Yüreğime çöreklenen ağrıyla ne yapacağımı bilemedim. Kalbim bana ağır geliyordu sanki. İçimdeki ağlama isteğine karşı koyarak gözlerimin dolmasına izin verdim. Süheyl Hanım da anlatırken o günlere dönmüş, tekrardan yıpranmıştı. Bir süre sadece kahvelerimizi içerek sessizliğe gömüldük. Ben içimdeki mahkemeyi sonlandırırken son bir soru sordum Süheyl Hanım'a. "Süheyl Hanım, yaşadığınız şeyler hiç kolay değil. Bende anne babasız büyüdüm. Zor, çok zor hem de. Eğer izniniz olursa son bir soru soracağım?" Süheyl Hanım elimi tutup yorgunca gülümsedi. "Sen Baybars'ın eşi olacaksın. Tabi ki de Baybars'ı merak etmen çok normal. Bu konuda çekinceni görebiliyorum ama çekinme lütfen, bana aklındaki her şeyi sorabilirsin Piraye." Bende onun gibi gülümseyip sorumu sordum. "Bildiğim kadarıyla Orhan Bey her torunu için evinde oda bulunduruyor. Ama ben Baybars'ın odasını hiç göremedim. Kaldı ki, evin bir odası oldukça eski ve simsiyah. Orası yanmış gibi. Süheyl Hanım o oda-"

Süheyl Hanım'ın nutku tutulmuştu. Ellerini masanın üzerinde birleştirip "Bu kadar dikkatli olmanı beklemiyordum" dedi. Kaşlarımı çatıp yüzüne baktım. Ansızın "Sen Baybars'ı gerçekten seviyorsun Piraye" dedi.

Şaşırma sırası bendeydi. Tam olarak ne dediğini kestiremeyen aklım bana oyunlar oynuyordu.
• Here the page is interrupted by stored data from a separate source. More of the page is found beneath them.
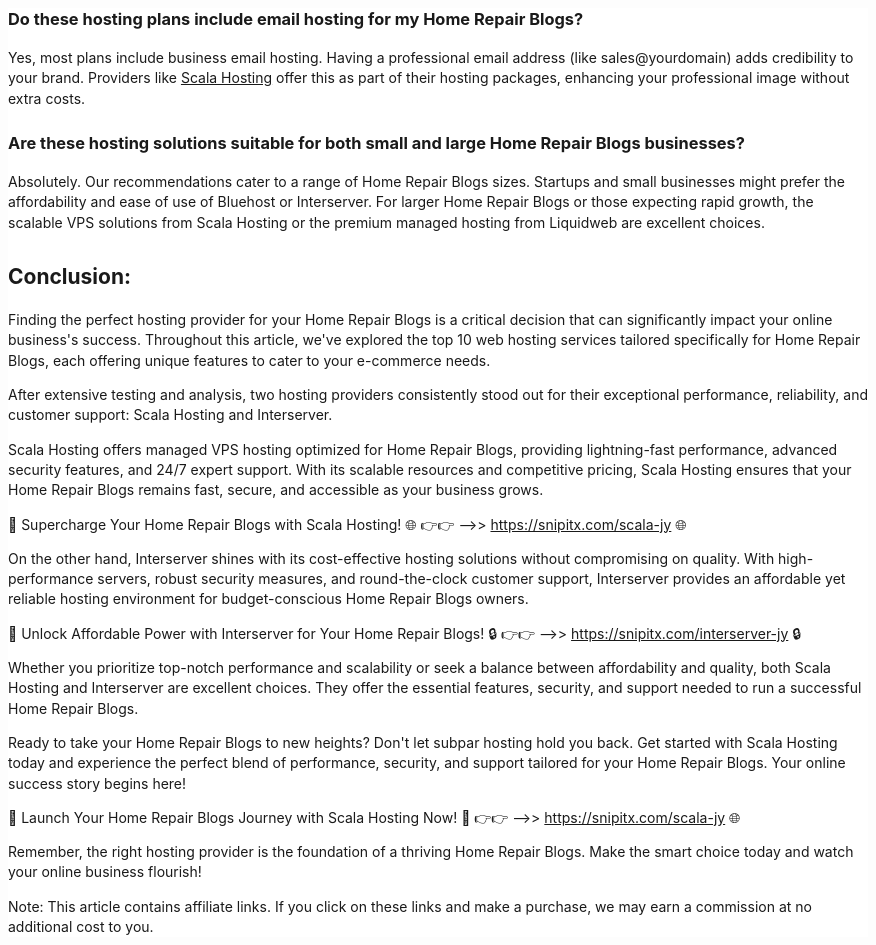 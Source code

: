### Do these hosting plans include email hosting for my Home Repair Blogs? 
Yes, most plans include business email hosting. Having a professional email address (like sales@yourdomain) adds credibility to your brand. Providers like [Scala Hosting](https://snipitx.com/scala-jy) offer this as part of their hosting packages, enhancing your professional image without extra costs.

### Are these hosting solutions suitable for both small and large Home Repair Blogs businesses? 
Absolutely. Our recommendations cater to a range of Home Repair Blogs sizes. Startups and small businesses might prefer the affordability and ease of use of Bluehost or Interserver. For larger Home Repair Blogs or those expecting rapid growth, the scalable VPS solutions from Scala Hosting or the premium managed hosting from Liquidweb are excellent choices.

## Conclusion:

Finding the perfect hosting provider for your Home Repair Blogs is a critical decision that can significantly impact your online business's success. Throughout this article, we've explored the top 10 web hosting services tailored specifically for Home Repair Blogs, each offering unique features to cater to your e-commerce needs.

After extensive testing and analysis, two hosting providers consistently stood out for their exceptional performance, reliability, and customer support: Scala Hosting and Interserver.

Scala Hosting offers managed VPS hosting optimized for Home Repair Blogs, providing lightning-fast performance, advanced security features, and 24/7 expert support. With its scalable resources and competitive pricing, Scala Hosting ensures that your Home Repair Blogs remains fast, secure, and accessible as your business grows.

🚀 Supercharge Your Home Repair Blogs with Scala Hosting! 🌐
👉👉 -->> https://snipitx.com/scala-jy 🌐

On the other hand, Interserver shines with its cost-effective hosting solutions without compromising on quality. With high-performance servers, robust security measures, and round-the-clock customer support, Interserver provides an affordable yet reliable hosting environment for budget-conscious Home Repair Blogs owners.

💸 Unlock Affordable Power with Interserver for Your Home Repair Blogs! 🔒
👉👉 -->> https://snipitx.com/interserver-jy 🔒

Whether you prioritize top-notch performance and scalability or seek a balance between affordability and quality, both Scala Hosting and Interserver are excellent choices. They offer the essential features, security, and support needed to run a successful Home Repair Blogs.

Ready to take your Home Repair Blogs to new heights? Don't let subpar hosting hold you back. Get started with Scala Hosting today and experience the perfect blend of performance, security, and support tailored for your Home Repair Blogs. Your online success story begins here!

🚀 Launch Your Home Repair Blogs Journey with Scala Hosting Now! 🌟
👉👉 -->> https://snipitx.com/scala-jy 🌐

Remember, the right hosting provider is the foundation of a thriving Home Repair Blogs. Make the smart choice today and watch your online business flourish!

Note: This article contains affiliate links. If you click on these links and make a purchase, we may earn a commission at no additional cost to you.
Süheyl Hanım ne söyleyecekse vazgeçmiş, parmaklarının ucuyla gözlerindeki biriken yaşları silmişti.

"Geçmiş her zaman huzur vermez insana. Hele o geçmiş tüm yaralarının sebebiyse. Baybars da böyle Piraye, onu sen bu şekil kabul ettin. Ben hiç ümitlenmemiştim. Baybars o kadar zorlandı ki, o kadar çok şeyi tek başına aşmaya çalıştı ki dedim bu çocuk kimseyi almaz hayatına, kimseyi sevemez dedim. Kimsede onu sevmez dedim..." Çantasından çıkardığı bir kaç işlenmiş mendili masanın üzerinden bana uzattı.

"Bunları Feride işledi. Akşamları onu sürekli bahçede bulurdum, ne yaptığını sonradan sonradan öğrendim. Kendince Baybars için bir şeyler hazırlıyordu. İkisi de ilerisi için o kadar hazırlanmıştı ki şimdi bile kendilerini hatırlatıyorlar." İşlenmiş mendillerden üzerinde nergis çiçeği olanı aldım. Nergis çiçeğini çok severdim. Bu nedenle işlenmiş mendillerden en çok o ilgimi çekmişti.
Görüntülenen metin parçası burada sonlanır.